Saved data entries:
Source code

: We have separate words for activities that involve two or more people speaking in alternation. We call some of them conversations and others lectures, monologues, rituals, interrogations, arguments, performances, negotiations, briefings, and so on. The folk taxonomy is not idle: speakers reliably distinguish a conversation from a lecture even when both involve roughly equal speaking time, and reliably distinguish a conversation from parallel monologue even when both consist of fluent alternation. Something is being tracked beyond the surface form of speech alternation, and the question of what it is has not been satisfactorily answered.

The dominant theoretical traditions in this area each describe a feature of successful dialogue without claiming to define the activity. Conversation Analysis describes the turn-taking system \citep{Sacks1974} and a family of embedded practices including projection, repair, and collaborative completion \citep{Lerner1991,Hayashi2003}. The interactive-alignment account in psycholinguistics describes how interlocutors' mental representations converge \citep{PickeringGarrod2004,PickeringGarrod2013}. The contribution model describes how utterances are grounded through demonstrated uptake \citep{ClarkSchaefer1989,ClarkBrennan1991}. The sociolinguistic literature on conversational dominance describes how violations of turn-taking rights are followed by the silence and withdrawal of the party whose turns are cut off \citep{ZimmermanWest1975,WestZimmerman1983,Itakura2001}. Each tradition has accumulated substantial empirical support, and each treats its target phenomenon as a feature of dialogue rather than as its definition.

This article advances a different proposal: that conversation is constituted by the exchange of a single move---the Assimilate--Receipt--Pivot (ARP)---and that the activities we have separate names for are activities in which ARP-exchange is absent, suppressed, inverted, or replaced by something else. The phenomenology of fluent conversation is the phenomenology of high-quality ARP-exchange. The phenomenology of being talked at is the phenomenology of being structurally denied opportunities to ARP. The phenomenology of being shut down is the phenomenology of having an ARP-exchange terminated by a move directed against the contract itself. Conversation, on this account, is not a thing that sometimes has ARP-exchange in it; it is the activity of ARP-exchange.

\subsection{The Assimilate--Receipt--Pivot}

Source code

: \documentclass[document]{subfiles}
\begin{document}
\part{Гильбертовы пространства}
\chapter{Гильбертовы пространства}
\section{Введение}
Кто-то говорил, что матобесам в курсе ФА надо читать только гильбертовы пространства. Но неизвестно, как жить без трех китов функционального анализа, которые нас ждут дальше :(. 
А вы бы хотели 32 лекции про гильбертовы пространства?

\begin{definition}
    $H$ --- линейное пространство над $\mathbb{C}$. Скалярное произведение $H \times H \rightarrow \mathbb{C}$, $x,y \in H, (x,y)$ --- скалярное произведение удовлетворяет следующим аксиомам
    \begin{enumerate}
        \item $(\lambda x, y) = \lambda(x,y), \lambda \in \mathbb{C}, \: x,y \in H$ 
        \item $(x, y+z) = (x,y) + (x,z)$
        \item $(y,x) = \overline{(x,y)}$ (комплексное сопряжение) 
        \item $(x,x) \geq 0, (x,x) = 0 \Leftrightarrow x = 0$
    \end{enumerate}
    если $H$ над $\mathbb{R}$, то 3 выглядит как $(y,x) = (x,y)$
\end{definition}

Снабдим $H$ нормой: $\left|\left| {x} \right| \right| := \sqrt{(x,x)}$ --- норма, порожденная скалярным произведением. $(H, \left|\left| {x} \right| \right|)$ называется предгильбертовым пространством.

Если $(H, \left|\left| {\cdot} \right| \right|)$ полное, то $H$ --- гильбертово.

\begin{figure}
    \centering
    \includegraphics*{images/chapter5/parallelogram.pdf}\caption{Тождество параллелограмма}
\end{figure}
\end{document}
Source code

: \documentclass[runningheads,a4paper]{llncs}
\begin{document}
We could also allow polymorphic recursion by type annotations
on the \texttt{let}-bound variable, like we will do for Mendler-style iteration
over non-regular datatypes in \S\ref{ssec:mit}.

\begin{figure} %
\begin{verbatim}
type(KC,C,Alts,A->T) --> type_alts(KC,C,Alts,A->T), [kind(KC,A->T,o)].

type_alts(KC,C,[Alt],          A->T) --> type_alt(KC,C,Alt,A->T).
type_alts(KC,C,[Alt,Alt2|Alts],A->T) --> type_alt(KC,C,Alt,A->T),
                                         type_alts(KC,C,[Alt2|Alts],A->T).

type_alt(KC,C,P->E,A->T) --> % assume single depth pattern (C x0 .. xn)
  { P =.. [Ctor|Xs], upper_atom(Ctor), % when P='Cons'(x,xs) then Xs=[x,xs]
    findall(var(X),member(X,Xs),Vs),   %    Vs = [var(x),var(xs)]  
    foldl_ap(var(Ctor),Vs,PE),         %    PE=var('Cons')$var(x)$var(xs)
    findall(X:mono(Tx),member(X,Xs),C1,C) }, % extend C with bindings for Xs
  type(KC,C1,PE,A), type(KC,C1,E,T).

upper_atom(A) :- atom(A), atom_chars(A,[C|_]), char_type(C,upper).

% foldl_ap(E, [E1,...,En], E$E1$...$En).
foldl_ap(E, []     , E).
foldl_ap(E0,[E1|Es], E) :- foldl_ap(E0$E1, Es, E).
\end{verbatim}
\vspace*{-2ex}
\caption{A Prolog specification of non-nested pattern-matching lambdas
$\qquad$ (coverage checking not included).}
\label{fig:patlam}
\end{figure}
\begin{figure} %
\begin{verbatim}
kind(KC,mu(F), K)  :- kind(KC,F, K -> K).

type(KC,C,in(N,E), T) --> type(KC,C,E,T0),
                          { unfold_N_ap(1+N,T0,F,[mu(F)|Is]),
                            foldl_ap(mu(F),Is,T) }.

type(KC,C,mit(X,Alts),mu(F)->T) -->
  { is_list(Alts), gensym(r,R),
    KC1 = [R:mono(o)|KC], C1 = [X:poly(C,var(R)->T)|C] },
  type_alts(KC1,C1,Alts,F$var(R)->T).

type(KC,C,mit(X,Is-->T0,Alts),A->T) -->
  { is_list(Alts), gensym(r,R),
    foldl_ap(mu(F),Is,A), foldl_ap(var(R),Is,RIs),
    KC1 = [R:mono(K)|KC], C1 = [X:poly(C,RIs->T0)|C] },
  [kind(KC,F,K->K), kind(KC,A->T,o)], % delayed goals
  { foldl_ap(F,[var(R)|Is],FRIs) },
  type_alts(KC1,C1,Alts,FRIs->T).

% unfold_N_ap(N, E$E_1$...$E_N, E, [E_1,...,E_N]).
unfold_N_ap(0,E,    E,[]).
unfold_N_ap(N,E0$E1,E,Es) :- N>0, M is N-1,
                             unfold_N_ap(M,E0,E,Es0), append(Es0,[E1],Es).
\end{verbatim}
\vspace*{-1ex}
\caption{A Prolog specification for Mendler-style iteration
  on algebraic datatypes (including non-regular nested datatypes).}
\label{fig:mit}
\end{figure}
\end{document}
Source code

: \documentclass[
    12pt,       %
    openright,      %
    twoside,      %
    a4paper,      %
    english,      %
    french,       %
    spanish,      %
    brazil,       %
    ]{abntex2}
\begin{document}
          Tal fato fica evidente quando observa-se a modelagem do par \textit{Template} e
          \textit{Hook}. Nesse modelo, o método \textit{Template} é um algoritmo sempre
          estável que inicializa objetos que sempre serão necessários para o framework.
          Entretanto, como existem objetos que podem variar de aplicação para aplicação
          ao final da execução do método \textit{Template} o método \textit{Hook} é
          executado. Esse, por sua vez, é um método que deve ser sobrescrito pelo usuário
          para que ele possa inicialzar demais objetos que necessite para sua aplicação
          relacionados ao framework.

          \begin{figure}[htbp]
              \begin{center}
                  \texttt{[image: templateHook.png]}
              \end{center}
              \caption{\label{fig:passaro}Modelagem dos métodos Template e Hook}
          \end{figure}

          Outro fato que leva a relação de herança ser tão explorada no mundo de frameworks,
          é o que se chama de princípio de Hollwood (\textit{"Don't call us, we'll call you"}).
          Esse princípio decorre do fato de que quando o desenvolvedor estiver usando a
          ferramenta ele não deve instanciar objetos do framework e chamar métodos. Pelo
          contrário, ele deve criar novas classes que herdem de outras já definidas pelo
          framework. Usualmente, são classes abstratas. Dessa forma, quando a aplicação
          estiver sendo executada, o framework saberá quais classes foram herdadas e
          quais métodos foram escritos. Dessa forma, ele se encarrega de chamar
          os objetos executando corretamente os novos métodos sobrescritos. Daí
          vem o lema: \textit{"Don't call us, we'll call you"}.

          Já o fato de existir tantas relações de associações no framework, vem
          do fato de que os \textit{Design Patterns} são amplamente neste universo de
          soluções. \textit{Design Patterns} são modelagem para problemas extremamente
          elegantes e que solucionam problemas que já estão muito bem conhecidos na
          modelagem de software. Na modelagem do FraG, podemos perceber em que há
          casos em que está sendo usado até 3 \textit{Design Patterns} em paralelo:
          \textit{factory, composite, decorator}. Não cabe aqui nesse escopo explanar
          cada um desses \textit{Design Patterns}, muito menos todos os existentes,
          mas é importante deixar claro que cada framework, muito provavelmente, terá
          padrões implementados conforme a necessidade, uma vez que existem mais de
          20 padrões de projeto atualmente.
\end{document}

**Activity:** Whenever the string "chamar" shows up in a line above, copy that line.

**Solution to this task:**
          ferramenta ele não deve instanciar objetos do framework e chamar métodos. Pelo
          quais métodos foram escritos. Dessa forma, ele se encarrega de chamar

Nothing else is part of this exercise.